We brought in the donations of beans, rice and other non-perishables, hygiene products such as toothpaste, toothbrushes, and shampoo, toys and children’s clothes, and a few art supplies, all donated by generous Humboldt County residents. Two small children immediately hopped onto the little toy trikes as soon as I put them down. My goal this trip was to organize past donations of art supplies, and figure out what more might be needed. Then, I was hoping to do a watercolor lesson with the many donated paint sets I had brought there a year ago.
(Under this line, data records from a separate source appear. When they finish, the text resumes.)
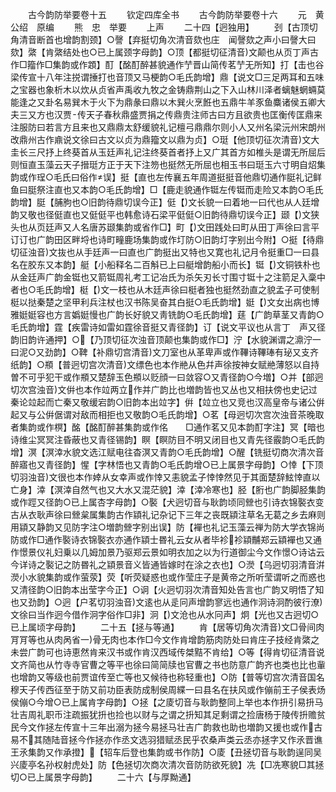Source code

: <!-- { "loadSidebar": true } -->

　　古今韵防举要卷十五
　　钦定四库全书
　　古今韵防举要卷十六
　　元　黄公绍　原编
　　熊　忠　举要
　　上声
　　二十四【迥独用】
　　刭【古顶切角清音断首也增韵割颈】○謦【弃挺切角次清音欬也庄　闻謦欬之声小曰謦大曰欬】綮【肯綮结处也○已上属颈字母韵】○顶【都挺切征清音文颠也从页丁声古作□籀作□集韵或作顁】酊【酩酊醉甚貌通作艼晋山简传茗艼无所知】打【击也谷梁传宣十八年注捝谓捶打也音顶又马梗韵○毛氏韵增】鼎【说文□三足两耳和五味之宝器也象析木以炊从贞省声禹收九牧之金铸鼎荆山之下入山林川泽者螭魅蝄蜽莫能逢之又卦名易巽木于火下为鼎彖曰鼎以木巽火烹餁也五鼎牛羊豕鱼麋诸侯五卿大夫三又方也汉贾传天子春秋鼎盛贾捐之传鼎贵注师古曰方且欲贵也匡衡传匡鼎来注服防曰若言方且来也又鼎鼎太舒缓貌礼记檀弓鼎鼎尔则小人又州名梁沅州宋朗州改鼎州古作鼑说文徐曰古文以贞为鼎籀文以鼎为贞】○珽【他顶切征次清音文大圭长三尺抒上终葵首从玉廷声礼记注终葵首者抒上又广其首方如椎头是谓无所屈后则恒直玉藻云天子搢珽方正于天下注笏也挺然无所屈也相玉书曰珽玉六寸明自炤集韵或作珵○毛氏曰俗作误】挺【直也左传襄五年周道挺挺音他鼎切通作脡礼记鲜鱼曰脡祭注直也又本韵○毛氏韵增】□【鹿走貌通作铤左传铤而走险又本韵○毛氏韵增】脡【脯朐也○旧韵待鼎切误今正】侹【文长貌一曰着地一曰代也从人廷增韵又敬也径侹直也又侹侹平也韩愈诗石梁平侹侹○旧韵待鼎切误今正】颋【文狭头也从页廷声又人名唐苏颋集韵或省作□】町【文田践处曰町从田丁声徐曰言平订订也广韵田区畔埒也诗町疃鹿场集韵或作圢防○旧韵圢字别出今附】○挺【待鼎切征浊音文抜也从手廷声一曰直也广韵挺出又特也又寛也礼记月令挺重□一曰县名在胶东又本韵】艇【小船释名二百斛已上曰艇增韵船小而长】铤【文铜铁朴也从金廷声广韵金铤也又箭铤周礼考工记冶氏为杀矢刃长寸围寸铤十之注箭足入稾中者也○毛氏韵增】梃【文一枝也从木廷声徐曰梃者独也挺然劲直之貌孟子可使制梃以挞秦楚之坚甲利兵注杖也汉书陈吴奋其白挺○毛氏韵增】娗【文女出病也博雅娗娗容也方言嬀娗慢也广韵长好貌又靑铣韵○毛氏韵增】莛【广韵草茎又青韵○毛氏韵增】霆【疾雷诗如雷如霆徐音挺又青径韵】订【说文平议也从言丁　声又径韵旧韵许通押】○【乃顶切征次浊音顶颠也集韵或作□】泞【水貌渊谓之濎泞一曰泥○又劲韵】○鞞【补鼎切宫清音文刀室也从革卑声或作鞸诗鞸琫有珌又支齐纸韵】○頩【普迥切宫次清音文缥色也本作艵从色幷声徐按神女赋艵薄怒以自持曽不可乎犯干或作頩又楚辞玉色頩以贬顔一曰敛容○又青径韵○今増】○并【部迥切次宫浊音文倂也本作竝两立作并广韵比也増韵皆也又丛也又相扶傍也史记过秦论竝起而亡秦又敬缓宕韵○旧韵本出竝字】倂【竝立也又竞也汉高皇帝与诸公倂起又与公倂倨谓对敌而相拒也又敬韵○毛氏韵增】○茗【母迥切次宫次浊音茶晚取者集韵或作榠】酩【酩酊醉甚集韵或作佲　　□通作茗又见本韵酊字注】冥【暗也诗维尘冥冥注昏蔽也又青径锡韵】瞑【瞑防目不明又闭目也又青先径霰韵○毛氏韵增】溟【溟涬水貌文选江赋电往杳溟又青韵○毛氏韵增】○醒【铣挺切商次清次音醉寤也又青径韵】惺【字林悟也又青韵○毛氏韵增○已上属景字母韵】○悻【下顶切羽浊音文很也本作婞从女幸声或作悻又恚貌孟子悻悻然见于其面楚辞鮌悻直以亡身】涬【溟涬自然气也又大水又混茫貌】涬【涬冷寒也】胫【胻也广韵脚胫集韵或作踁又径韵○已上属杏字母韵】○褧【犬迥切音与耿韵顷同檾也引诗衣锦褧衣变古从衣耿声徐曰檾枲属集韵古作顈礼记杂记下三年之丧既顈注草名无葛之乡去麻则用顈又静韵又见防字注○増韵檾字别出误】防【襌也礼记玉藻云禅为防大学衣锦尚防或作□通作褧诗衣锦褧衣亦通作顈士昬礼云女从者毕袗袗顈黼郑云顈襌也又通作憬景仪礼妇乗以几姆加景乃驱郑云景如明衣加之以为行道御尘今文作憬○诗诂云今详诗之褧记之防昬礼之顈景音义皆通皆嫁时在涂之衣也】○濙【乌迥切羽清音洴濙小水貌集韵或作萤荥】荧【听荧疑惑也或作莹庄子是黄帝之所听莹谓听之而惑也又清径韵○旧韵本出莹字今正】○诇【火迥切羽次清音知处告言也广韵又明悟了知也又劲韵】○迥【户茗切羽浊音文逺也从辵冋声增韵寥远也通作泂诗泂酌彼行潦文徐曰当作迥今借作泂字俗作□非】泂【文沧也从水冋声】炯【光也又古迥切○已上属顷字母韵】
　　二十五【拯与等通】
　　肯【居等切角次清音文□骨间肉肎肎等也从肉呙省一骨无肉也本作□今文作肯增韵筋肉防处曰肯庄子技经肯綮之未尝广韵可也诗恵然肯来汉书或作肯汉西域传桀黠不肯给】○等【得肯切征清音说文齐简也从竹寺寺官曹之等平也徐曰简简牍也官曹之书也防意广韵齐也类也比也軰也增韵又等级也前贾谊传至亡等也又候待也称轻重也】○防【普等切宫次清音国名穆天子传西征至于防又前功臣表防成制侯周緤一曰县名在扶风或作傰前王子侯表炀侯傰○今增○已上属肯字母韵】○拯【之庱切音与耿韵整同上举也本作抍引易抍马壮吉周礼职币注疏振犹抍也捡也以财与之谓之抍知其足剩谓之捡唐杨于陵传抍赡贫民今文作拯左传宣十三年出溺为拯今易拯马壮吉广韵救也助也増韵又援也或作古易不其随陆音拯今作拯亦作丞文选羽猎赋丞民乎农桑声类云丞亦拯字又作氶晋谯王氶集韵又作承撜】【轺车后登也集韵或书作防】○庱【丑拯切音与耿韵逞同吴兴庱亭名孙权射虎处】防【色拯切次商次清次音防防欲死貌】冼【□冼寒貌□其拯切○已上属景字母韵】
　　二十六【与厚黝通】
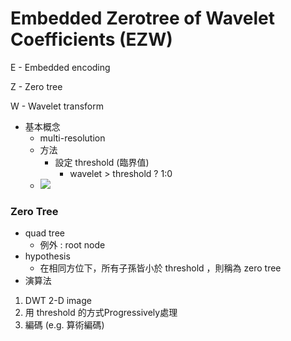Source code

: # Embedded Zerotree of Wavelet Coefficients \(EZW\)

E - Embedded encoding

Z - Zero tree

W - Wavelet transform

* 基本概念
  * multi-resolution
  * 方法
    * 設定 threshold \(臨界值\)
      * wavelet &gt; threshold ? 1:0
  * ![](blob:https://popo.gitbook.io/e411f333-86c3-4cfc-834e-f1d972ffa11c) 

### Zero Tree

* quad tree
  * 例外 : root node
* hypothesis
  * 在相同方位下，所有子孫皆小於 threshold ，則稱為 zero tree
* 演算法

1.  DWT 2-D image
2. 用 threshold 的方式Progressively處理
3. ​編碼 \(e.g. 算術編碼\)





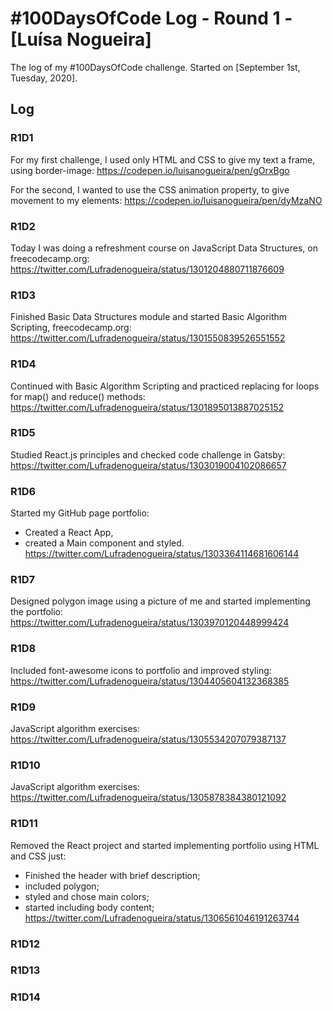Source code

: # #100DaysOfCode Log - Round 1 - [Luísa Nogueira]

The log of my #100DaysOfCode challenge. Started on [September 1st, Tuesday, 2020].

## Log

### R1D1 
For my first challenge, I used only HTML and CSS to give my text a frame, using border-image: 
https://codepen.io/luisanogueira/pen/gOrxBgo

For the second, I wanted to use the CSS animation property, to give movement to my elements:
https://codepen.io/luisanogueira/pen/dyMzaNO

### R1D2
Today I was doing a refreshment course on JavaScript Data Structures, on freecodecamp.org:
https://twitter.com/Lufradenogueira/status/1301204880711876609

### R1D3
Finished Basic Data Structures module and started Basic Algorithm Scripting, freecodecamp.org:
https://twitter.com/Lufradenogueira/status/1301550839526551552

### R1D4
Continued with Basic Algorithm Scripting and practiced replacing for loops for map() and reduce() methods:
https://twitter.com/Lufradenogueira/status/1301895013887025152

### R1D5
Studied React.js principles and checked code challenge in Gatsby:
https://twitter.com/Lufradenogueira/status/1303019004102086657

### R1D6
Started my GitHub page portfolio:
- Created a React App,
- created a Main component and styled.
https://twitter.com/Lufradenogueira/status/1303364114681606144

### R1D7
Designed polygon image using a picture of me and started implementing the portfolio:
https://twitter.com/Lufradenogueira/status/1303970120448999424

### R1D8
Included font-awesome icons to portfolio and improved styling:
https://twitter.com/Lufradenogueira/status/1304405604132368385

### R1D9
JavaScript algorithm exercises:
https://twitter.com/Lufradenogueira/status/1305534207079387137

### R1D10
JavaScript algorithm exercises:
https://twitter.com/Lufradenogueira/status/1305878384380121092

### R1D11
Removed the React project and started implementing portfolio using HTML and CSS just:
- Finished the header with brief description;
- included polygon;
- styled and chose main colors;
- started including body content;
https://twitter.com/Lufradenogueira/status/1306561046191263744

### R1D12

### R1D13

### R1D14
We were told no one had access to the key for a storage room holding many unknown items, which probably included some of the art supplies I was hoping to find. We asked if we could look at the two rooms upstairs designated for classrooms for the children. We had seen them back in December, and found them in great disarray, with garbage bags of donated clothing piled in each room. But, guided by a migrant mother and her young daughter, we found that the rooms had been cleaned up and organized. I didn’t find everything, but there were plenty of marker pens, scissors, lined paper, children’s books, tables and chairs, and yes, the watercolor paint sets. We even found the sample puppets I had made to show the kids the puppet-making process. It was clear to me that this mom was interested in the children having some semblance of schooling while they live in the shelter, and had made the room usable.
We went back downstairs and were told that many of the families had gone to church, and then to the Plaza in downtown Mexicali for an outdoor market, so there weren’t many children around at the moment. Sundays are the only days the resident migrants are allowed to leave the shelter. By doing so, they run the risk of being approached and coerced by Coyotes (smugglers), or even worse, being spotted by drug cartel members who might be looking for them. It became clear there would be no art lesson.
I showed the mom the donations we brought, and handed her some tablets of watercolor paper I had picked up on my drive through the desert. She took them and handled them as something valuable, mumbling something in Spanish. I could tell she knew what to do with the special paper, and would end up having a watercolor lesson with the children. In that moment, I realized that maybe my work was done. By helping others to help themselves, maybe the torch had been passed. Maybe now it was okay if I didn’t drive all those miles to offer art projects anymore. Maybe it really meant I was switching gears.
We left soon after that, and delivered the cash donations to the director who was in a hospital a couple of miles away. Then we drove up to the line of cars by the border wall and inched our way back to the US with only an hour and a half wait. I said goodbye to Hugo and hope that I can bring him as a guest lecturer to Cal Poly Humboldt someday. He has years of experience supporting migrants at the border and wisdom to share.

I will not miss the long drives down Interstate 5, and the hustle and bustle of traffic on the tangled web of freeways throughout Los Angeles. But I will miss the early morning drives into the sunrise through the Coachella and Imperial Valley desert, the colors and stillness of the sun-blanched landscape, enchanting and beautiful, yet desolate and desperate. The flat, dry land can be both serene and severe, and always treacherous for those risking their lives as they scramble through it, reaching for a better life in the US. I will miss the bright pink walls of the Posada Del Migrante shelter, and the bright and beautiful faces of the children waiting there.

As I drove away and up the coast, I was certain Northwest California is my true north. It is there I am home. And I will always be grateful for the opportunity to have experienced the moments I have shared with migrant families at the border. They will always be in my heart.